Why this matters: Each price level takes memory, but 90% of trading happens in the top 10 levels anyway. More levels = more memory usage for diminishing returns.

*The code comments in `src/book.rs` explain the memory layout and why we chose these specific data structures for different use cases.*

### WebSocket Reconnection

The defaults are pretty good, but you can tune them:

```rust
let reconnect_config = ReconnectConfig {
    max_retries: 5,                                    // Give up after 5 attempts
    base_delay: Duration::from_secs(1),               // Start with 1 second delay
    max_delay: Duration::from_secs(60),               // Cap at 1 minute
    backoff_multiplier: 2.0,                          // Double delay each time
};

let stream = WebSocketStream::new("wss://clob.polymarket.com/ws")
    .with_reconnect_config(reconnect_config);
```

### Memory Usage

If you're tracking lots of tokens, you might want to clean up stale books:

```rust
// Remove books that haven't updated in 5 minutes
let removed = book_manager.cleanup_stale_books(Duration::from_secs(300))?;
println!("Cleaned up {} stale order books", removed);
```

## Error Handling (Because Things Break)

The library tries to be helpful about what went wrong:

```rust
use polyfill_rs::errors::PolyfillError;

match book_manager.apply_delta(delta) {
    Ok(_) => {
        // Order book updated successfully
    }
    Err(PolyfillError::Validation { message, .. }) => {
        // Bad data (price not aligned to tick size, etc.)
        eprintln!("Invalid data: {}", message);
    }
    Err(PolyfillError::Network { .. }) => {
        // Network problems - probably worth retrying
        eprintln!("Network error, will retry...");
    }
    Err(PolyfillError::RateLimit { retry_after, .. }) => {
        // Hit rate limits - back off
        if let Some(delay) = retry_after {
            tokio::time::sleep(delay).await;
        }
    }
    Err(PolyfillError::Stream { kind, .. }) => {
        // WebSocket issues - the library will try to reconnect automatically
        eprintln!("Stream error: {:?}", kind);
    }
    Err(e) => {
        eprintln!("Something else went wrong: {}", e);
    }
}
```

Most errors tell you whether they're worth retrying or if you should give up.

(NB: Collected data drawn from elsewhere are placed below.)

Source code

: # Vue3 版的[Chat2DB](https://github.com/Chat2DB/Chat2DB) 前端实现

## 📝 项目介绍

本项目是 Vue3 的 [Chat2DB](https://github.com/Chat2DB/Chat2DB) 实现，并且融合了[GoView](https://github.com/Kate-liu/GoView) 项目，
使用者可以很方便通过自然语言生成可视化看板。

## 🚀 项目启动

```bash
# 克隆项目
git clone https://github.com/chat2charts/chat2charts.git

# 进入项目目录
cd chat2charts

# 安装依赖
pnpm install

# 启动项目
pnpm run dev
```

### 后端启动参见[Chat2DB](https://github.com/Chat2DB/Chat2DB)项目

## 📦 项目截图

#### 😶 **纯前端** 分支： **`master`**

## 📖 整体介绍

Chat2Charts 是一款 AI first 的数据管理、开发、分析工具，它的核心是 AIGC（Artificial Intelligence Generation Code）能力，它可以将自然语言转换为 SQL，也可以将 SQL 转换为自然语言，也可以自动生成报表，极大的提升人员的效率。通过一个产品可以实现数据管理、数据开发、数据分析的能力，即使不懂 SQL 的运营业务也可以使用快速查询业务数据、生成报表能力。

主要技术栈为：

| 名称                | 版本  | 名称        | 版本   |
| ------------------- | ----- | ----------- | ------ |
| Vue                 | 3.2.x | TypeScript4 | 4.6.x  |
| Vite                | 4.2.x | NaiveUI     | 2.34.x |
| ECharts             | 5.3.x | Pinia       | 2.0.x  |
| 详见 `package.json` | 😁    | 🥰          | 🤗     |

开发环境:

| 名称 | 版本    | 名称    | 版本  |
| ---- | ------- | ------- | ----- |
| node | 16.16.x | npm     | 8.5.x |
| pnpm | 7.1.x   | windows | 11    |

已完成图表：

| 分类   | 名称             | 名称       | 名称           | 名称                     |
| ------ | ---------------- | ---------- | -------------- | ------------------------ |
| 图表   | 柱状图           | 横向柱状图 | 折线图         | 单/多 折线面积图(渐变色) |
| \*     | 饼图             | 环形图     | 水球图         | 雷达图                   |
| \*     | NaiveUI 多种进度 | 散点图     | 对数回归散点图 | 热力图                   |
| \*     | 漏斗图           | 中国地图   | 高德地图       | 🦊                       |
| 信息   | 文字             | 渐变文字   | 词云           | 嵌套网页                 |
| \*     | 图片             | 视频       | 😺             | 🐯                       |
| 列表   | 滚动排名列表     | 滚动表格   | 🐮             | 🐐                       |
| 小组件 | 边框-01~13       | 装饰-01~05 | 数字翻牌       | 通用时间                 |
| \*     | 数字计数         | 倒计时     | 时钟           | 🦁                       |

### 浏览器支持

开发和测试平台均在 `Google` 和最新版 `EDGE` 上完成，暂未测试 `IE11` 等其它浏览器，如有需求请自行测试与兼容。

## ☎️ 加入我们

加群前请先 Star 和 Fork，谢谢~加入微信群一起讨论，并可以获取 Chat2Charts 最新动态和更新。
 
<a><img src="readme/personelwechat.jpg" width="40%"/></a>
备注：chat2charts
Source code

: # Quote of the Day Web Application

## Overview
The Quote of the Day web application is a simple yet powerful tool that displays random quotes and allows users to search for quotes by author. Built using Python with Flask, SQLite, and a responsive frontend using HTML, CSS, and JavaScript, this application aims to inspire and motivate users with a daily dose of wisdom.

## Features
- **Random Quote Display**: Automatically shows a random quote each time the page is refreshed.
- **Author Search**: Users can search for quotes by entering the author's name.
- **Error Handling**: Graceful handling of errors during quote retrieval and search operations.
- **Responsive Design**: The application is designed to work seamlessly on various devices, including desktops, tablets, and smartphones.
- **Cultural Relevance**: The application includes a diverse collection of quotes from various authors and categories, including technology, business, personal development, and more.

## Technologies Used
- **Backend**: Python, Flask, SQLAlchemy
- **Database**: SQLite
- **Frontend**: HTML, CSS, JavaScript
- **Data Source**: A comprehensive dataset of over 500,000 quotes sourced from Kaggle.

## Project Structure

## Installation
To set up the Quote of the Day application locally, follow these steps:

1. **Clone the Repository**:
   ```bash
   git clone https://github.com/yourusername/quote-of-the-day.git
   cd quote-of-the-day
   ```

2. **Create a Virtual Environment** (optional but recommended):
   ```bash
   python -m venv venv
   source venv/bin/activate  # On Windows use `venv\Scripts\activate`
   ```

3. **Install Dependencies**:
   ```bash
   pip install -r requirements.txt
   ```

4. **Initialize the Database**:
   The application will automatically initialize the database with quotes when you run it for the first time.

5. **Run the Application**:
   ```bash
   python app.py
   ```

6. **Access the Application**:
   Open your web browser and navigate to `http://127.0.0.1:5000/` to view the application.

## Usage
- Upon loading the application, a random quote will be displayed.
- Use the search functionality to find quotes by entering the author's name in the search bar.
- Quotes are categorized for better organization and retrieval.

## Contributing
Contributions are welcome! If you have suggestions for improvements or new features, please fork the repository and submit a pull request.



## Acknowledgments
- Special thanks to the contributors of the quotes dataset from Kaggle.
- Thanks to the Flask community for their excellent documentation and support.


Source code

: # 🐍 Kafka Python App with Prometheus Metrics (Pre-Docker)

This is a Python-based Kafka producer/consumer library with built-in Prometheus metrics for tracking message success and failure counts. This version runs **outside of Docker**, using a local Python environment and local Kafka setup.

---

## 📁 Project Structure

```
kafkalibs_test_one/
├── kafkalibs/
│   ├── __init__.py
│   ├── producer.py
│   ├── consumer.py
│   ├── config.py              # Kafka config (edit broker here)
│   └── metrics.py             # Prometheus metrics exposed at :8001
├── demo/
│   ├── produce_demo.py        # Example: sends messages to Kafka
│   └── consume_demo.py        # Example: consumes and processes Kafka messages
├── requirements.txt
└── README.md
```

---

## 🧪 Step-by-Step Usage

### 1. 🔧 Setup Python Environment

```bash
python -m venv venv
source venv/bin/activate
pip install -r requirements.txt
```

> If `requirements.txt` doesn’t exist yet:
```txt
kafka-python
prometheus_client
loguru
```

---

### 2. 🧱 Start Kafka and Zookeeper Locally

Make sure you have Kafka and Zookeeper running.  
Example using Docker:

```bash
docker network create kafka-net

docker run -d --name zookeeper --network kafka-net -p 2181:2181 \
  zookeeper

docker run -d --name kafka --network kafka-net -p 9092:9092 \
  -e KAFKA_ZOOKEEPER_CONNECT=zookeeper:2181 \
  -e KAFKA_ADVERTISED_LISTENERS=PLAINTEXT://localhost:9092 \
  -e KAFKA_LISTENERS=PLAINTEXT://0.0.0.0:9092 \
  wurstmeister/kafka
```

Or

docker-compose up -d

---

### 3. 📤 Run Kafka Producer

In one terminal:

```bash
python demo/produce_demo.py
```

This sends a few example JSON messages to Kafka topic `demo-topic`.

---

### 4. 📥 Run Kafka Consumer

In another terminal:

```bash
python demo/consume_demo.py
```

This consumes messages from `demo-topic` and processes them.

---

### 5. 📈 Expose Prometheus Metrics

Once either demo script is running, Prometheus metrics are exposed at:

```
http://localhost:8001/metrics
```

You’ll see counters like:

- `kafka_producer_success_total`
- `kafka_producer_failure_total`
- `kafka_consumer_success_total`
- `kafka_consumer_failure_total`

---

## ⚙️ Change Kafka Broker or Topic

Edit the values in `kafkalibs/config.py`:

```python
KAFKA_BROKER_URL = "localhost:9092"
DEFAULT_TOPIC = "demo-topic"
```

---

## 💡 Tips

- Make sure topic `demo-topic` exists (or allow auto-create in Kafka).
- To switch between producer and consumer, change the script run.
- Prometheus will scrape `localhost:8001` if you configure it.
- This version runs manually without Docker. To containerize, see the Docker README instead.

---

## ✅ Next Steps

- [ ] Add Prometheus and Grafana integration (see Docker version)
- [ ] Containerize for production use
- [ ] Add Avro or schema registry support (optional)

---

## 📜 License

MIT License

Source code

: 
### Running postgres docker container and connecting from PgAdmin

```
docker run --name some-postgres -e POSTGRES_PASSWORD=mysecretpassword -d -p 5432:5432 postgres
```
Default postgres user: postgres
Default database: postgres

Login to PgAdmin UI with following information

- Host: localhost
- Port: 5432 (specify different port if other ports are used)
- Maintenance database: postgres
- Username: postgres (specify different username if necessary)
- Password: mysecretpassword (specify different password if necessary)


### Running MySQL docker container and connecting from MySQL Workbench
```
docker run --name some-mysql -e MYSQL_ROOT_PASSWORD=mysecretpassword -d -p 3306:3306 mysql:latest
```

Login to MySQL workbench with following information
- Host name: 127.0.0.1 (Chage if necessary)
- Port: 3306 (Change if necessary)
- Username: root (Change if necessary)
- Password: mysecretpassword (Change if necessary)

## What's Different From Other Libraries?

### Performance
Most trading libraries are built for "demo day" - they work fine for small examples but fall apart under real load. This one is designed for people who actually need to process thousands of updates per second.

### Tick Alignment
The library enforces price tick alignment automatically. If someone sends you a price that doesn't align to the market's tick size (like $0.6543 when the tick size is $0.01), it gets rejected. This prevents weird pricing bugs.

*The tick alignment code includes detailed comments about why this matters for market integrity and how the integer math makes validation nearly free.*

### Memory Management
Order books can grow huge if you're not careful. The library automatically trims them to keep only the relevant price levels, and you can clean up stale books that haven't updated recently.